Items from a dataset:
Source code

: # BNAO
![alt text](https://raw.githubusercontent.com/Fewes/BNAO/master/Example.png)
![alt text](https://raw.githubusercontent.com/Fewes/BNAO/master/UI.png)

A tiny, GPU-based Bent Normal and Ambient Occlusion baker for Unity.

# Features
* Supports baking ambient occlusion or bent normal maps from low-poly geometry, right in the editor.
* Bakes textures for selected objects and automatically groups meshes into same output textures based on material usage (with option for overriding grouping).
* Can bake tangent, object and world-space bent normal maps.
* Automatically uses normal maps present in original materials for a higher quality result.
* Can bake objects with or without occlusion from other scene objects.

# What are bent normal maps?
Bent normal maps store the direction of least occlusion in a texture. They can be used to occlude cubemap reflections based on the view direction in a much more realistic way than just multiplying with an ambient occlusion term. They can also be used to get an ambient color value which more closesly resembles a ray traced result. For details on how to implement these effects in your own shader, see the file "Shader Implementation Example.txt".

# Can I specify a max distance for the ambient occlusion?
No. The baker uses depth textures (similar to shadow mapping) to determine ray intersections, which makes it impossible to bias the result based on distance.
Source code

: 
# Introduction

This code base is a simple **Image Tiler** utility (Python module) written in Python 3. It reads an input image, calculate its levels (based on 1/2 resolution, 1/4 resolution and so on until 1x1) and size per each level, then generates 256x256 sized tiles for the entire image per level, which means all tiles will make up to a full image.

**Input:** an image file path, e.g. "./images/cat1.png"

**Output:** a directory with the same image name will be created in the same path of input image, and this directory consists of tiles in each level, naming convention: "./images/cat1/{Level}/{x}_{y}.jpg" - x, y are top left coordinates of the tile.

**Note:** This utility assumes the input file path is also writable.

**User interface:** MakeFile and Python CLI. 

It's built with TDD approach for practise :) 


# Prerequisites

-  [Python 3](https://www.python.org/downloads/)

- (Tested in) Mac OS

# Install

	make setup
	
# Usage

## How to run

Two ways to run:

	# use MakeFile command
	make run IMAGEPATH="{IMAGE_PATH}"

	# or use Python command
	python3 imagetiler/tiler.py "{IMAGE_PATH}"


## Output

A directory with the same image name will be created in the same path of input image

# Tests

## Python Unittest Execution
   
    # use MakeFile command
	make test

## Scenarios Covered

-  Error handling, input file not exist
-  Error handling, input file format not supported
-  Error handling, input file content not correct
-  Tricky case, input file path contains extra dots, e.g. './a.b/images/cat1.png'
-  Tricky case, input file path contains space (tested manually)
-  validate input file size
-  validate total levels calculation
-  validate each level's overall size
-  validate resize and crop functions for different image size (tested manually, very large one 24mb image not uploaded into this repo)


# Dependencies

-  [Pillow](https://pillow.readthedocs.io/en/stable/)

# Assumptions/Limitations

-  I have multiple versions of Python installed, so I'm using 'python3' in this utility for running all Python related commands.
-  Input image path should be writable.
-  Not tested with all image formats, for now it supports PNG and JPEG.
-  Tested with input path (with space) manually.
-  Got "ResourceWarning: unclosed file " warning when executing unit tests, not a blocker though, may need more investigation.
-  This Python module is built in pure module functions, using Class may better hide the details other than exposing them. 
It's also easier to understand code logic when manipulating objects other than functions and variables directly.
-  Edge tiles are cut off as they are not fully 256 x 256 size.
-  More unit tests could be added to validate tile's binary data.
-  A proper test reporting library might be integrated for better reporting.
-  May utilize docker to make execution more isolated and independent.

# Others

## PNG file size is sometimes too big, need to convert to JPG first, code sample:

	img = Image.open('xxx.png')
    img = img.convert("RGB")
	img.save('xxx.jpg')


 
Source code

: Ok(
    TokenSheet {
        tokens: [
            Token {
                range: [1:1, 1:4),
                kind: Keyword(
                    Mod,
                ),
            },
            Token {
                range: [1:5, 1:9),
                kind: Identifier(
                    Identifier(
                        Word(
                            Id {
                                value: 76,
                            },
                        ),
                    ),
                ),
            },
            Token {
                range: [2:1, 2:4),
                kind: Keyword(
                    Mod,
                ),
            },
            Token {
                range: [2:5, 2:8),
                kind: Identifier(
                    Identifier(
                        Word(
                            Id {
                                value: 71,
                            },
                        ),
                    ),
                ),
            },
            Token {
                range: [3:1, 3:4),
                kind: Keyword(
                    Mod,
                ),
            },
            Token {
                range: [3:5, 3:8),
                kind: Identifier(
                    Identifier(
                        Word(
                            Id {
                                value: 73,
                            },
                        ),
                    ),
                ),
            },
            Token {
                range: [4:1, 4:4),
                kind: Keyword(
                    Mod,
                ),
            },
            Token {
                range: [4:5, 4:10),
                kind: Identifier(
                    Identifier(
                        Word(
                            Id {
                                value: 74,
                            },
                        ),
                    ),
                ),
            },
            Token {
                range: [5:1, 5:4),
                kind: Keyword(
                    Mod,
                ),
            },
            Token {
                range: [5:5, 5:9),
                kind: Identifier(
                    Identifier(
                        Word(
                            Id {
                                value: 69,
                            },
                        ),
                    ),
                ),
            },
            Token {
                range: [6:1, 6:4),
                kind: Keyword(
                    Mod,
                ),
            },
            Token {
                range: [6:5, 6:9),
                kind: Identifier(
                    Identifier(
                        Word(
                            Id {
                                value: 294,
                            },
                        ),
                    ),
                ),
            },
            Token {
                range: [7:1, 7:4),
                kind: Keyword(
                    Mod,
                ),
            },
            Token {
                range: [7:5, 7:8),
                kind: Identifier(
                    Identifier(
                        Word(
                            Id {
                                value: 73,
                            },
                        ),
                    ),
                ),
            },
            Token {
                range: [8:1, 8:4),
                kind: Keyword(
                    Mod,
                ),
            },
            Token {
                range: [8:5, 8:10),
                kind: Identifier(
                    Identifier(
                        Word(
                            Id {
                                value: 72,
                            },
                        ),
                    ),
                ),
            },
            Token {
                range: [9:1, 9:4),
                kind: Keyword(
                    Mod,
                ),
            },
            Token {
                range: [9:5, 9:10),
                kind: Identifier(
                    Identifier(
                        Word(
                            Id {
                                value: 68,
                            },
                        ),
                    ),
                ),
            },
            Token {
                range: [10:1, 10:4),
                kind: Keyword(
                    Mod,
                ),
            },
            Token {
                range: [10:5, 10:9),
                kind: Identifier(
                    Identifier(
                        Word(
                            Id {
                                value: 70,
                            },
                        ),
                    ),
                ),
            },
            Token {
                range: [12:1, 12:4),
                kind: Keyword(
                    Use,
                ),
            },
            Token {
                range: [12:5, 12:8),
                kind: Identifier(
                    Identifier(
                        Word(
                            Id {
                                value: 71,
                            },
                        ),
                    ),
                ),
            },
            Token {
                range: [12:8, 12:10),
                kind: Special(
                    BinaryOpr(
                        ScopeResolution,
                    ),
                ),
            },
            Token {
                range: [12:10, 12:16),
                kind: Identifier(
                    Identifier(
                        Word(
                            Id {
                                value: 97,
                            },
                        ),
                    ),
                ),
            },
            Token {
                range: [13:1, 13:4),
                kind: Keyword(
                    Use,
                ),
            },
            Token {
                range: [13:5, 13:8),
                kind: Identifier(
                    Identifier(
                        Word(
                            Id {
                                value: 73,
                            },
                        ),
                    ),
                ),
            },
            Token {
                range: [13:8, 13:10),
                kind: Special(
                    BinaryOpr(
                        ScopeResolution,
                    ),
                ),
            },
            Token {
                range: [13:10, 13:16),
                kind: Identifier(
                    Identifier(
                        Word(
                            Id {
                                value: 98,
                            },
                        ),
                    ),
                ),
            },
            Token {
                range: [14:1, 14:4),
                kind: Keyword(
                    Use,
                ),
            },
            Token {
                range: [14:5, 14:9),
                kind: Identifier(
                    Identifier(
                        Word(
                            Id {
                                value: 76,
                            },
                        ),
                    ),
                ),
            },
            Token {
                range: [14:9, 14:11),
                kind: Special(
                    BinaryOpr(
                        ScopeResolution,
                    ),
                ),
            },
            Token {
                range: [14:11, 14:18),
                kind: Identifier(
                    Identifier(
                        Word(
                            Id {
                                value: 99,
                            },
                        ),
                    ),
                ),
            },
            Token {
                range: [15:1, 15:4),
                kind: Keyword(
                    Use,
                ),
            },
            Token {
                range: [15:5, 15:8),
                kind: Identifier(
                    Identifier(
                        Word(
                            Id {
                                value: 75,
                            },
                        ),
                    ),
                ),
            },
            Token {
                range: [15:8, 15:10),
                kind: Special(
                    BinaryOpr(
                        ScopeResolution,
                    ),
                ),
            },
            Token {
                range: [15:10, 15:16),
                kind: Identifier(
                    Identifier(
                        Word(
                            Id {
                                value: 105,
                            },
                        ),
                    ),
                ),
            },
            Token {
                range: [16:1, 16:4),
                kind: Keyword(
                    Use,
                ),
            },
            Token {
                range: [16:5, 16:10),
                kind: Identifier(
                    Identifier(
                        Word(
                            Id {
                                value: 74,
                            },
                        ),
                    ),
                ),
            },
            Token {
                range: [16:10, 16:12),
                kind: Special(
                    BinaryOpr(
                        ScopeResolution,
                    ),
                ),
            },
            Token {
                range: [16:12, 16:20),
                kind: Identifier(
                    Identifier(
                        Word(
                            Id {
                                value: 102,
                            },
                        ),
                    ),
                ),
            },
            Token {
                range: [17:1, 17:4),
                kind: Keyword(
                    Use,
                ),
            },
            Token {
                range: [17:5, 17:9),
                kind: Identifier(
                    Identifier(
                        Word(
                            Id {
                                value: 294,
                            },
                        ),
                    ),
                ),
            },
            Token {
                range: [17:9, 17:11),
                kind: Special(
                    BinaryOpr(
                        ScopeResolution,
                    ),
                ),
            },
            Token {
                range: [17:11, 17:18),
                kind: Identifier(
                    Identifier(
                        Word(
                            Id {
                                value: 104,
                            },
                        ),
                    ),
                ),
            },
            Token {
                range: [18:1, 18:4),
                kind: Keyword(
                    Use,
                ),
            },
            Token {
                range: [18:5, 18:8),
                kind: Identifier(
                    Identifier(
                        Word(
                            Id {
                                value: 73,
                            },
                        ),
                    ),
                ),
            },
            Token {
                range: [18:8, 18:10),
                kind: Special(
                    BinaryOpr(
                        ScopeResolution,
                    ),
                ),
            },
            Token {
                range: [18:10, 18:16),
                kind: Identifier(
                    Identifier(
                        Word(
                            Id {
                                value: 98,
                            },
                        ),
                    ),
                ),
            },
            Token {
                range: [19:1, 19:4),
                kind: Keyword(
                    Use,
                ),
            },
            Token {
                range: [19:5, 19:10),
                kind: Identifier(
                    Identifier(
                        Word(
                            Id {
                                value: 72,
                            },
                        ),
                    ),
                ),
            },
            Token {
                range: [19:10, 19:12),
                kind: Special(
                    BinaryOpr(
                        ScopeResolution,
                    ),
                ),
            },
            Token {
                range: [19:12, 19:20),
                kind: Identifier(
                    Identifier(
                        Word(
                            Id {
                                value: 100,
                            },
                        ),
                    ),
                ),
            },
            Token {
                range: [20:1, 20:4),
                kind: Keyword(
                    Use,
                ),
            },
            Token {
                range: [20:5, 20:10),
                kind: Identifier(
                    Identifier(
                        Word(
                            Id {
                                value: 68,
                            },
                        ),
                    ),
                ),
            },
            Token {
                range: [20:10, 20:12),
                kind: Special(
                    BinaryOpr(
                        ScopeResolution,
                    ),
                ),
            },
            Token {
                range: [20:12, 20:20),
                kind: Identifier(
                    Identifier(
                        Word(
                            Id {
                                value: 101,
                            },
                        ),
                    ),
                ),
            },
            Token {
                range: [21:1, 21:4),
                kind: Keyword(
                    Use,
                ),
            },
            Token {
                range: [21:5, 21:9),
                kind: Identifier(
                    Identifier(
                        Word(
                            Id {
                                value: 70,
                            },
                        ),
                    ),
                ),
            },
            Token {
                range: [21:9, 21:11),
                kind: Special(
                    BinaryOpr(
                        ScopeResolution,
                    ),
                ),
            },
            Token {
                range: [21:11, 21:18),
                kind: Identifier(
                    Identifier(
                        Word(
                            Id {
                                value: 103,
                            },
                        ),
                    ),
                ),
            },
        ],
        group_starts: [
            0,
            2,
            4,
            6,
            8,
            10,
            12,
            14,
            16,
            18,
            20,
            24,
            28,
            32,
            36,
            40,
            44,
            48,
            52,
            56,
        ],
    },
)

- _Task directions_:
Wherever the string "need" occurs in the data, copy the line that holds it.

- _Task output_:
-  Got "ResourceWarning: unclosed file " warning when executing unit tests, not a blocker though, may need more investigation.
## PNG file size is sometimes too big, need to convert to JPG first, code sample:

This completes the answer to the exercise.